DCMグループのプロジェクトは、「衛生やくらしのクリーンネス」、「購入者へのアフターサービス」、「地域になくてはならない存在(ホームセンター)を目指す」、「働き方改革」など、SDGsのゴールに直結するものが数多く見受けられます。マテリアリティ重要度マップでは、右上にいくほど重要項目であることがわかります。項目も緻密で、社内のプロジェクトとリンクさせている点も評価できます。
8つの重点課題は定番的なものではありますが、事業内容への落とし込みがうまく整理されており、非常に良くできています。特に、SDGs との関係で「ESG/SDGsマトリクス」をターゲット・レベルまで落とし込んで作成したことは大きな前進です。今や SDGs の認知度も上がり、ゴールレベルでは差別化はできないからです。

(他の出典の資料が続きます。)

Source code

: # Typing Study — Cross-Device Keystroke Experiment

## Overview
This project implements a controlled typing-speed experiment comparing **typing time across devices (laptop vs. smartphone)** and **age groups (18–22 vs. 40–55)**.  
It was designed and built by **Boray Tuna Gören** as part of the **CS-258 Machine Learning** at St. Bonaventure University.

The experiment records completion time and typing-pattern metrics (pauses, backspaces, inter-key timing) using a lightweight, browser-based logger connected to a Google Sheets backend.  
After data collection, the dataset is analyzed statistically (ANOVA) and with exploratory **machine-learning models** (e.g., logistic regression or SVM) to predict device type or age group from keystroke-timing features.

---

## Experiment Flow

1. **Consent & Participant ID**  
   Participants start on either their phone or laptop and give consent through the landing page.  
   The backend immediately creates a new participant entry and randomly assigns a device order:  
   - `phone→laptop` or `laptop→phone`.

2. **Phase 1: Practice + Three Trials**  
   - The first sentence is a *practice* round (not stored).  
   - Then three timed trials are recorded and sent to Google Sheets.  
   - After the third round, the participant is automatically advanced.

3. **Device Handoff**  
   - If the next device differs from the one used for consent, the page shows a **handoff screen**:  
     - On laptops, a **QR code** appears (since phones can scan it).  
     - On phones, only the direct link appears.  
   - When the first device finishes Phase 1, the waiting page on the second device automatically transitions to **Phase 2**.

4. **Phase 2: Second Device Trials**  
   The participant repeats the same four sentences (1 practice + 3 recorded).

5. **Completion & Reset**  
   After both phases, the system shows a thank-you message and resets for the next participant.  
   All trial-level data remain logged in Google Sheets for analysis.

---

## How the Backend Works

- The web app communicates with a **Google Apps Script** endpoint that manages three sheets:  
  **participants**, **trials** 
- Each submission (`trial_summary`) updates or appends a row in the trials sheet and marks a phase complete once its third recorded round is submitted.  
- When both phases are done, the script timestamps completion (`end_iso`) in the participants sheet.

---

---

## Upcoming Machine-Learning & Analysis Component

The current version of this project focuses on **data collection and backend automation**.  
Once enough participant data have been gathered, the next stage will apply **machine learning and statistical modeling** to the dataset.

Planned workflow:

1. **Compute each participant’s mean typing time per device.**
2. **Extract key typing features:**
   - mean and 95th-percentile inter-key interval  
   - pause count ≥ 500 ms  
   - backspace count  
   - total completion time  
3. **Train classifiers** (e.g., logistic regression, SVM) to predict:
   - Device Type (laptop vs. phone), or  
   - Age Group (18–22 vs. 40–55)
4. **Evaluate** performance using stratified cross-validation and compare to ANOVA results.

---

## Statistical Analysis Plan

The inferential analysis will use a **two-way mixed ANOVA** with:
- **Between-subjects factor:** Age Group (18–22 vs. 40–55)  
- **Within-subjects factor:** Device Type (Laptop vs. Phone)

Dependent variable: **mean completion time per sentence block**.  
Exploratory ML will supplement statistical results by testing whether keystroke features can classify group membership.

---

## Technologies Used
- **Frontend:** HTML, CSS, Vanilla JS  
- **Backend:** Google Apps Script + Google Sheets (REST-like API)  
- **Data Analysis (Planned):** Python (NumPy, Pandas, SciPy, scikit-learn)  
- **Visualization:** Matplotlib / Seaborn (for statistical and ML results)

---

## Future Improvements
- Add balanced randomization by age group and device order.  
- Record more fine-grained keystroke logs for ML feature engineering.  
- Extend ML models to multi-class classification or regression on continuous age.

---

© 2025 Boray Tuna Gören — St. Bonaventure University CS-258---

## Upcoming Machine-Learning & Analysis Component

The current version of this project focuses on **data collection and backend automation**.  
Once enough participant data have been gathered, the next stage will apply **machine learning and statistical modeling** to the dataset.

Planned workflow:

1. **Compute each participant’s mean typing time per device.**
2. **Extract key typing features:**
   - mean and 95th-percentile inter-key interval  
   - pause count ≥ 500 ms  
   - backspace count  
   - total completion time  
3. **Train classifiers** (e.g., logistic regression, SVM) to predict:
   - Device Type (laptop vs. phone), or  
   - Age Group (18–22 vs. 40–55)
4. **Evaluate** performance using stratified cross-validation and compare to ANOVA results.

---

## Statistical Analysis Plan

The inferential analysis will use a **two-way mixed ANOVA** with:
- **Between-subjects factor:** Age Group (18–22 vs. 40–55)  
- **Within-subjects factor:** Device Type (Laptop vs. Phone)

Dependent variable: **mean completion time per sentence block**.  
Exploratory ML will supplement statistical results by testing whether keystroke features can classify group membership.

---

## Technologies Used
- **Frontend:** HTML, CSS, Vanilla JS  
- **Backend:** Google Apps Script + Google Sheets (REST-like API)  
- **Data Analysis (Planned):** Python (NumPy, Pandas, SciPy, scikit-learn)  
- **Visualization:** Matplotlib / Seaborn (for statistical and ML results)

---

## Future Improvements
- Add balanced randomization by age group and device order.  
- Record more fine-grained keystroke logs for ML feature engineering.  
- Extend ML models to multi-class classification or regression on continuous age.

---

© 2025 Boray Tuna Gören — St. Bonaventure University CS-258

まず、特定した重点課題とマトリクスをいかに社外へ発信していくかが重要です。ガバナンスもしっかりしていて、SDGsをE、S、Gすべての面で実践している「SDGs経営の会社」として発信していけば、投資家に向けたIR面での訴求力が高まります。
また、DCMグループの取引先にあたる日用品や部品を製造する企業もSDGs経営企業が増えているので、「ぜひDCMさんとSDGs連携で売りたい」と思ってもらえる効果があります。SDGs仲間の集合となっていけば、次はサステナブルを意識した商品や売り場の開発といった協働につながっていく。その先進的な取り組みが広く知られるようになれば、じきにほかの企業からも提案が来る。御社が好循環の起点となり、ますますイノベイティブな企業になっていくでしょう。これがSDGs目標17「パートナーシップ」の効果です。

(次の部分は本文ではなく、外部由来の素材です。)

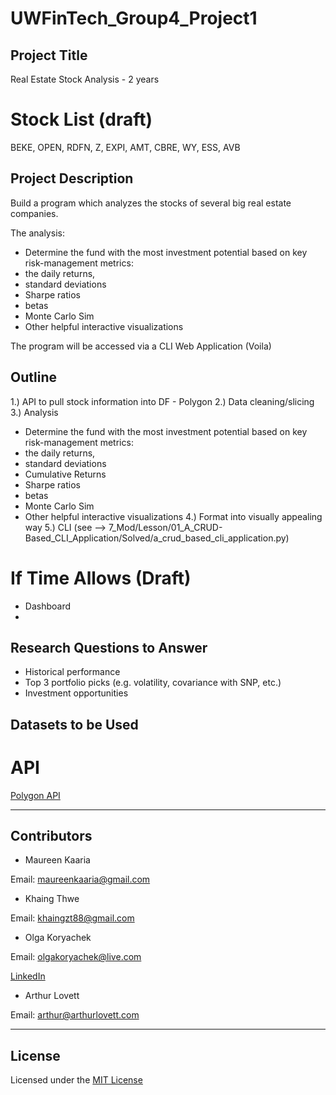 # UWFinTech_Group4_Project1

## Project Title
Real Estate Stock Analysis - 2 years

# Stock List (draft)
BEKE, OPEN, RDFN, Z, EXPI, AMT, CBRE, WY, ESS, AVB

## Project Description
Build a program which analyzes the stocks of several big real estate companies.

The analysis:
* Determine the fund with the most investment potential based on key risk-management metrics:
* the daily returns, 
* standard deviations
* Sharpe ratios
* betas
* Monte Carlo Sim
* Other helpful interactive visualizations

The program will be accessed via a CLI Web Application (Voila)


## Outline
1.) API to pull stock information into DF - Polygon
2.) Data cleaning/slicing
3.) Analysis
* Determine the fund with the most investment potential based on key risk-management metrics:
* the daily returns, 
* standard deviations
* Cumulative Returns
* Sharpe ratios
* betas
* Monte Carlo Sim
* Other helpful interactive visualizations
4.) Format into visually appealing way
5.) CLI (see --> 7_Mod/Lesson/01_A_CRUD-Based_CLI_Application/Solved/a_crud_based_cli_application.py)

# If Time Allows (Draft)
* Dashboard
* 


## Research Questions to Answer
* Historical performance
* Top 3 portfolio picks (e.g. volatility, covariance with SNP, etc.)
* Investment opportunities


## Datasets to be Used
# API 
[Polygon API](https://polygon.io/docs/stocks/)

---

## Contributors

* Maureen Kaaria

Email: maureenkaaria@gmail.com
* Khaing Thwe

Email: khaingzt88@gmail.com
* Olga Koryachek

Email: olgakoryachek@live.com

[LinkedIn](https://www.linkedin.com/in/olga-koryachek-a74b1877/?msgOverlay=true "LinkedIn")
* Arthur Lovett

Email: arthur@arthurlovett.com


---

## License

Licensed under the [MIT License](https://choosealicense.com/licenses/mit/)


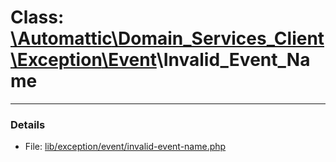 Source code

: # Class: [\Automattic](../namespaces/automattic.md)[\Domain_Services_Client](../namespaces/automattic-domain-services-client.md)[\Exception](../namespaces/automattic-domain-services-client-exception.md)[\Event](../namespaces/automattic-domain-services-client-exception-event.md)\Invalid_Event_Name


---

### Details

* File: [lib/exception/event/invalid-event-name.php](../../lib/exception/event/invalid-event-name.php)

今後、DCMグループ独自のカーボンニュートラル時代への提案として、マテリアリティ重要度マップにある脱炭素に関する項目のグループを抽出し、「カーボンニュートラルパッケージ」として訴求するのも一手です。カーボンニュートラルにフォーカスして、クライアント向け、顧客向け、自社内など3グループに整理してCO₂対策を打ち出し、SDGs目標13「気候変動に具体的な対策を」に紐づけて的確にアピールしていくことで、一目置かれる企業となるでしょう。

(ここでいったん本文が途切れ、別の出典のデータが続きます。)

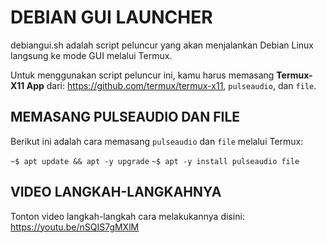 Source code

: # DEBIAN GUI LAUNCHER

debiangui.sh adalah script peluncur yang akan menjalankan Debian Linux langsung ke mode GUI melalui Termux.

Untuk menggunakan script peluncur ini, kamu harus memasang **Termux-X11 App** dari: https://github.com/termux/termux-x11, `pulseaudio`, dan `file`.

## MEMASANG PULSEAUDIO DAN FILE

Berikut ini adalah cara memasang `pulseaudio` dan `file` melalui Termux:

`~$ apt update && apt -y upgrade`
`~$ apt -y install pulseaudio file`

## VIDEO LANGKAH-LANGKAHNYA

Tonton video langkah-langkah cara melakukannya disini: https://youtu.be/nSQIS7gMXlM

全国展開しているリアルな店舗も活用するべきです。コロナ禍の中で顧客の価値観がサステナブルなライフスタイルに向いている今、DIYの注目度はとても高い。顧客の意識にDIYがフィットするよう、SDGsを使って共感を招くような打ち出し方を意識すると良いでしょう。また、例えば、農業関係、園芸売り場はSDGs目標2「飢餓をゼロに」の項目にある「持続可能な農業」に紐づけられます。このように貴社のホームセンターはSDGs該当項目が多いことを、ぜひアピールしてください。社員はもちろん、売り場で案内をするアルバイトの方にとってもSDGs目標4「質の高い教育をみんなに」の機会になります。
また、社内でも、重点課題に対する理解度を深め、浸透させる取り組みも行ってください。社員一人ひとりが「あのプロジェクトはこのSDGsのゴールに紐づくのか」と把握しやすいですし、日々の業務の中でSDGsができているという意識が高まります。特に、今は「社会意義のあることをしたい」と考える若者が多いので、優秀な人材を確保するという点においても評価が高まります。
東証の新市場区分であるプライム市場への選択申請にあたり、DCMグループにとって今後サステナビリティの重要度は一層高まります。SDGsを経営の本丸に据え、収益につなげられるビジネスモデルの構築を早期に進められると良いでしょう。